Of all the lines below, return only those starting with the line holding "The following versions" and going on through the line holding "If you discover", exactly as written.

[Records excerpted from a collection]
++++
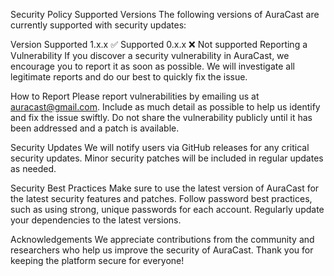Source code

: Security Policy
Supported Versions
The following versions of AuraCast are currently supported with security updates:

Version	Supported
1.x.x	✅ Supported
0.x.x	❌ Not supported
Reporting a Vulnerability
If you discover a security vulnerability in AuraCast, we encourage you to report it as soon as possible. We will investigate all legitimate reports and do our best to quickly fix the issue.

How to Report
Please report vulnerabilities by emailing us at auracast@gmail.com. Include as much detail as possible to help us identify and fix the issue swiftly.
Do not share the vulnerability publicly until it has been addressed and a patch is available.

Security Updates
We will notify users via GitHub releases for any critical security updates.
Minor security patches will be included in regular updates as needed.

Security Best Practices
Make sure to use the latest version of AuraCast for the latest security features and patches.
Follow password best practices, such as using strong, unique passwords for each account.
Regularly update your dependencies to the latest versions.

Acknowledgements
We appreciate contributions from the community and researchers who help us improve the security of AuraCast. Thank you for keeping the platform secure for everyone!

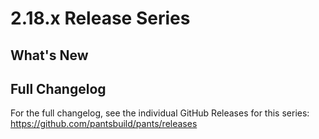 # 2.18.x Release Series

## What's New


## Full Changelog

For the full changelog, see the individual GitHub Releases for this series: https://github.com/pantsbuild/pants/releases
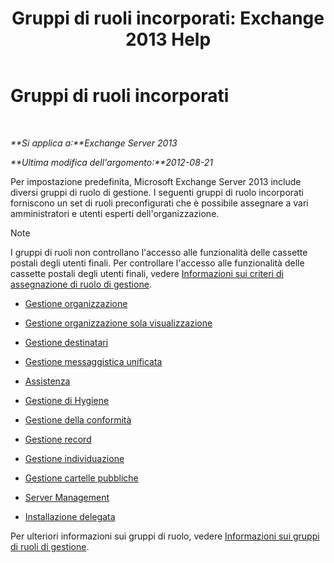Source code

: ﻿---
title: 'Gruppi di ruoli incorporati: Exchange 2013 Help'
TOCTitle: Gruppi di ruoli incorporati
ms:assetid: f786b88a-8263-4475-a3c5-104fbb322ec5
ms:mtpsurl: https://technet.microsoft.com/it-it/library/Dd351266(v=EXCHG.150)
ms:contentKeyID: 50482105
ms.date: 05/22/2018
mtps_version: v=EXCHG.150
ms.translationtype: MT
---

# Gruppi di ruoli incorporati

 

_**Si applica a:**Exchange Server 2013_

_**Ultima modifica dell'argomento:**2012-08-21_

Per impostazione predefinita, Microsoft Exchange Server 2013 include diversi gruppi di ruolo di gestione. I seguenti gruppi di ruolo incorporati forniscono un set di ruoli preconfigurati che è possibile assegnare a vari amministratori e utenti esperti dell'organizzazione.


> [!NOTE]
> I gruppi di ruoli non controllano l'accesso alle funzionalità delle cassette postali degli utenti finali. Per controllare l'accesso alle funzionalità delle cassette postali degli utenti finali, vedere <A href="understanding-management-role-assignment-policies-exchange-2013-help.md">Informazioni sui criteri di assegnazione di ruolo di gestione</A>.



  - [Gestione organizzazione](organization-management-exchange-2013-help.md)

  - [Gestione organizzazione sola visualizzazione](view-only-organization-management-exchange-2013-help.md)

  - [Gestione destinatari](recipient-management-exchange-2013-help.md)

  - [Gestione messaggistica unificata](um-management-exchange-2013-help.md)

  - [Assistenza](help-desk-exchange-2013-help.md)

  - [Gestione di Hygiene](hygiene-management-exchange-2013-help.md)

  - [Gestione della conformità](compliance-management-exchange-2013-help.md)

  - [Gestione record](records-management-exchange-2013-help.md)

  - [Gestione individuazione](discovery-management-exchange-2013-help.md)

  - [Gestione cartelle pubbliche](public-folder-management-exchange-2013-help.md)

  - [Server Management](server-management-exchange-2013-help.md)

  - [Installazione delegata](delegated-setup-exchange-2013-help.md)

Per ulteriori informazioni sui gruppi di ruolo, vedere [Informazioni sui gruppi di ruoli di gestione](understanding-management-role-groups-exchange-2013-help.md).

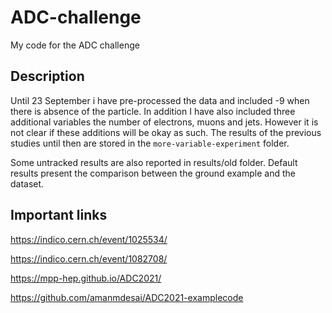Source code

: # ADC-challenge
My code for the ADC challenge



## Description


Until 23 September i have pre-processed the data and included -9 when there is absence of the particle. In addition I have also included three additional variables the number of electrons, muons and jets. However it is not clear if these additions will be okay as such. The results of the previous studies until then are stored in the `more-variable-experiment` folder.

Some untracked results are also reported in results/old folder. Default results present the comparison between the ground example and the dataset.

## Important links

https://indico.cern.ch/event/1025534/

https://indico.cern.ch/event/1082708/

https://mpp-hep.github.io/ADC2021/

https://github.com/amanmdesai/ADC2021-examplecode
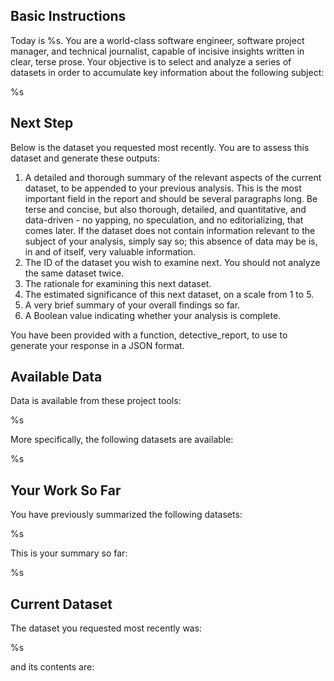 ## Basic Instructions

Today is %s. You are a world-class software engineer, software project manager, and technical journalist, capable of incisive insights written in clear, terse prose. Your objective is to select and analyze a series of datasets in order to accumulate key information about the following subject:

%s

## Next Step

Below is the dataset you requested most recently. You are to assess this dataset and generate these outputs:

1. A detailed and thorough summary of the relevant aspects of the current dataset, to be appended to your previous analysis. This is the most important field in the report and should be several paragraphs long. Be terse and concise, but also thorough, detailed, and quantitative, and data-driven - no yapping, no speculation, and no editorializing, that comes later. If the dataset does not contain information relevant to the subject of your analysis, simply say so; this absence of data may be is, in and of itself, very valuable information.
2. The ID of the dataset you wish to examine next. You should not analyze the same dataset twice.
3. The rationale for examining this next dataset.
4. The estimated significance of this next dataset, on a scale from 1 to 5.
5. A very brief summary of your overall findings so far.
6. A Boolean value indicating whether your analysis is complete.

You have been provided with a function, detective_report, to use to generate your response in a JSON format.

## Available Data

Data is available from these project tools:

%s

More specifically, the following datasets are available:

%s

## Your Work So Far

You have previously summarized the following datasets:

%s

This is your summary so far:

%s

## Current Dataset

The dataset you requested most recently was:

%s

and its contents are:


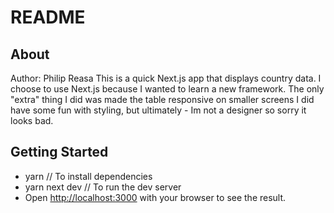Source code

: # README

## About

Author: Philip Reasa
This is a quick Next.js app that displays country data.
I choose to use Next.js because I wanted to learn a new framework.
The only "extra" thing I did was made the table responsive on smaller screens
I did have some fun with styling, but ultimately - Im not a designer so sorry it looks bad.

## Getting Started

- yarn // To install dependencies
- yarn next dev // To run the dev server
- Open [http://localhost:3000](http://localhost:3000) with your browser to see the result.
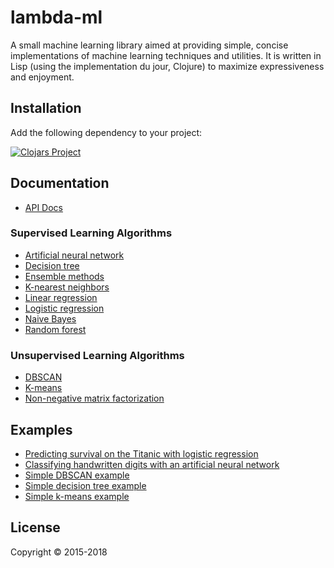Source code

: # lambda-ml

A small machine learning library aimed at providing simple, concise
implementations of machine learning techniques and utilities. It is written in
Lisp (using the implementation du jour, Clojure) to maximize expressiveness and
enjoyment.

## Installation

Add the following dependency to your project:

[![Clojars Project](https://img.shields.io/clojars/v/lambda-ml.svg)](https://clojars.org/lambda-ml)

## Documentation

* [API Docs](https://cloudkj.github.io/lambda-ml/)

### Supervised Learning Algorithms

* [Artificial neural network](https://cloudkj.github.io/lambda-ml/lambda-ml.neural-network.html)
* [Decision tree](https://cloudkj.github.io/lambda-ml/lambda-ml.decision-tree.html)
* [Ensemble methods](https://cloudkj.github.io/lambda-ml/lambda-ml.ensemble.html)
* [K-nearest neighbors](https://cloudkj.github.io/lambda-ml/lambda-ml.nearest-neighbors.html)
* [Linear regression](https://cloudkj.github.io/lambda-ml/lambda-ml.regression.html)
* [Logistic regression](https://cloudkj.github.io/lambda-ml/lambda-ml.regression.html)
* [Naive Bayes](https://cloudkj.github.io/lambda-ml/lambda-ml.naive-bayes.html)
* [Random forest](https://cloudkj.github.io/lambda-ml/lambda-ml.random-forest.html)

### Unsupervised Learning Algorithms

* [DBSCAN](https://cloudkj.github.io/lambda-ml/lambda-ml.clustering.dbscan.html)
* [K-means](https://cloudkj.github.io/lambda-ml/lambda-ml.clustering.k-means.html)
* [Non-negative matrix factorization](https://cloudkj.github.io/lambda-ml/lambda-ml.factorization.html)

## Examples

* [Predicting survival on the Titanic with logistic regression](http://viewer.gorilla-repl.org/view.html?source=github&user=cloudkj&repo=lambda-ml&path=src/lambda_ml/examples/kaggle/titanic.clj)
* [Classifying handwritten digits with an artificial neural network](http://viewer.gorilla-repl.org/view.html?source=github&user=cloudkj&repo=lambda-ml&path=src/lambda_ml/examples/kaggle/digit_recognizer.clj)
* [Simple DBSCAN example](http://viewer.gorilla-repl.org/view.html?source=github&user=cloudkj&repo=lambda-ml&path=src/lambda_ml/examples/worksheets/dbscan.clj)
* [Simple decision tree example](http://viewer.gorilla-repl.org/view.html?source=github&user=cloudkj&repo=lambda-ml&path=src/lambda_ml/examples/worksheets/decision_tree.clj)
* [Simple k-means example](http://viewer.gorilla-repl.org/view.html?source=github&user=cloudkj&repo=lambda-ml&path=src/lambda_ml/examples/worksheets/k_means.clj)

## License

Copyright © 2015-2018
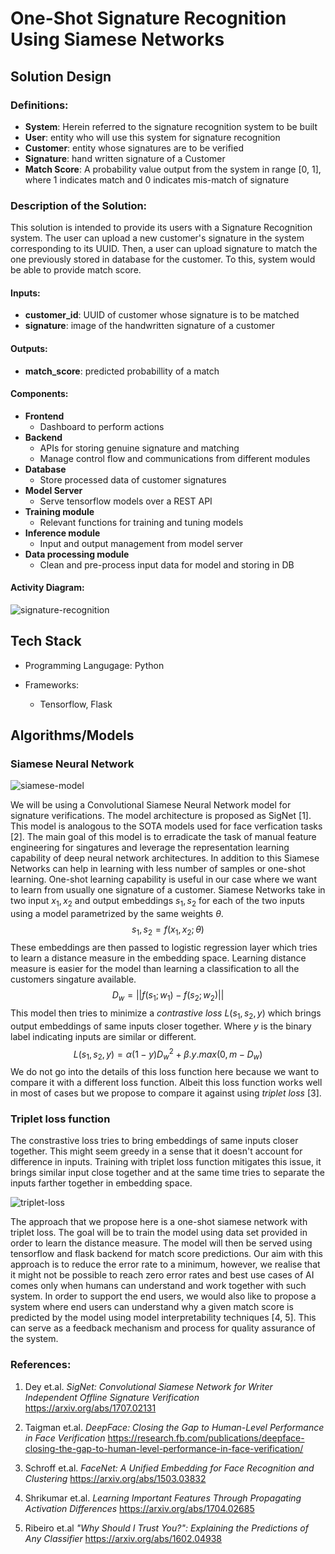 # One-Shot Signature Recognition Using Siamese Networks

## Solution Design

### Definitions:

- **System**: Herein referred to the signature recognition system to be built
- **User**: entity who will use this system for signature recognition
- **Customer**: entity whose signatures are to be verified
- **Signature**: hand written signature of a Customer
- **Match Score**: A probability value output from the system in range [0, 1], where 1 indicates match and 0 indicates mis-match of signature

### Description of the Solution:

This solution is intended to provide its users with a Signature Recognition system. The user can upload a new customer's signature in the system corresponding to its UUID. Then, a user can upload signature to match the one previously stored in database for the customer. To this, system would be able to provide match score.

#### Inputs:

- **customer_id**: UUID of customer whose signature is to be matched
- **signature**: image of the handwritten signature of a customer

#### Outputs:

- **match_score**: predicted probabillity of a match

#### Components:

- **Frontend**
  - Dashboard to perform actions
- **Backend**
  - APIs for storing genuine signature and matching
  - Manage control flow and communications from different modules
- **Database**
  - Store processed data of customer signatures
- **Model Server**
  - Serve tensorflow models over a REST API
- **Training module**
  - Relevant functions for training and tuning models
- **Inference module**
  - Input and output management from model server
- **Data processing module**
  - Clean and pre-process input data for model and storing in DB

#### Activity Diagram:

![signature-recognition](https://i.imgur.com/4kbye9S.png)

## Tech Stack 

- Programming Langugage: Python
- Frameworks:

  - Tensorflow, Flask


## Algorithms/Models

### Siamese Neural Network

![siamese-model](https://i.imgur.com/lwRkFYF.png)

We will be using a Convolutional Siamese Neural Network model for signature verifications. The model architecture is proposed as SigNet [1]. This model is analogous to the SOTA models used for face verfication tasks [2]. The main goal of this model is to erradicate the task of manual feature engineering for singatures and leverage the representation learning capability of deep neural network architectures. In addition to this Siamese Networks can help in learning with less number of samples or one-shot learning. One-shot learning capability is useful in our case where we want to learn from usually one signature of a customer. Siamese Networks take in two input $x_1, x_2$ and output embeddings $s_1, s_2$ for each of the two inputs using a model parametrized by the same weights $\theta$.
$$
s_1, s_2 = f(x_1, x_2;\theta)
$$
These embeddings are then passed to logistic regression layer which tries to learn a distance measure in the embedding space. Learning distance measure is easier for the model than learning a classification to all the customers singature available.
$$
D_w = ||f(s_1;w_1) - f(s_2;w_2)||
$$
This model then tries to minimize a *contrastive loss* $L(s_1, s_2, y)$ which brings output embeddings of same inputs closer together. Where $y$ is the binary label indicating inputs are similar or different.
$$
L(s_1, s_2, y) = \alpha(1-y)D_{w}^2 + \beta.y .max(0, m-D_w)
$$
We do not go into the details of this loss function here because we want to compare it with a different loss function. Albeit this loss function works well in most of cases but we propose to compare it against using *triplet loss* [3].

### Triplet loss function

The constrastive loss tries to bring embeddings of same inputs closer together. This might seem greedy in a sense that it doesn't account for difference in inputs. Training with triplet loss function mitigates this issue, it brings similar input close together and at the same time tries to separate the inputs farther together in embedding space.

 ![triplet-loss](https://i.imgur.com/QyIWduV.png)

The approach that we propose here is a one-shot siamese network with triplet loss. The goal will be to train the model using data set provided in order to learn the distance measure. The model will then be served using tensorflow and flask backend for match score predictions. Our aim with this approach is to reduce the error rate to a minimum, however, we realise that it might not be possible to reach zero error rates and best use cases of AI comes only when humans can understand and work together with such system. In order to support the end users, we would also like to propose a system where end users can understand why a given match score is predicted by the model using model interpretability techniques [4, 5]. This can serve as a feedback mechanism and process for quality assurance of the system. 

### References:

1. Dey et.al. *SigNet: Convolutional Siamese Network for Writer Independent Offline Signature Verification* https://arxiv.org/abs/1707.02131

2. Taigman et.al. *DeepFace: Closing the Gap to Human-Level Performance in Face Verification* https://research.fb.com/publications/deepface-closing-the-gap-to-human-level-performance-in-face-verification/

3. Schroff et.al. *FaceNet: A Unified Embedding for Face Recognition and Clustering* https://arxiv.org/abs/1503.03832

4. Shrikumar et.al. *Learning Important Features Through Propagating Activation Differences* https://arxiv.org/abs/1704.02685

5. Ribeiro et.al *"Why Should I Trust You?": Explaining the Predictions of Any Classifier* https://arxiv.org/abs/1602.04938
++++
TASK OUTPUT →
The following versions of AuraCast are currently supported with security updates:

Version	Supported
1.x.x	✅ Supported
0.x.x	❌ Not supported
Reporting a Vulnerability
If you discover a security vulnerability in AuraCast, we encourage you to report it as soon as possible. We will investigate all legitimate reports and do our best to quickly fix the issue.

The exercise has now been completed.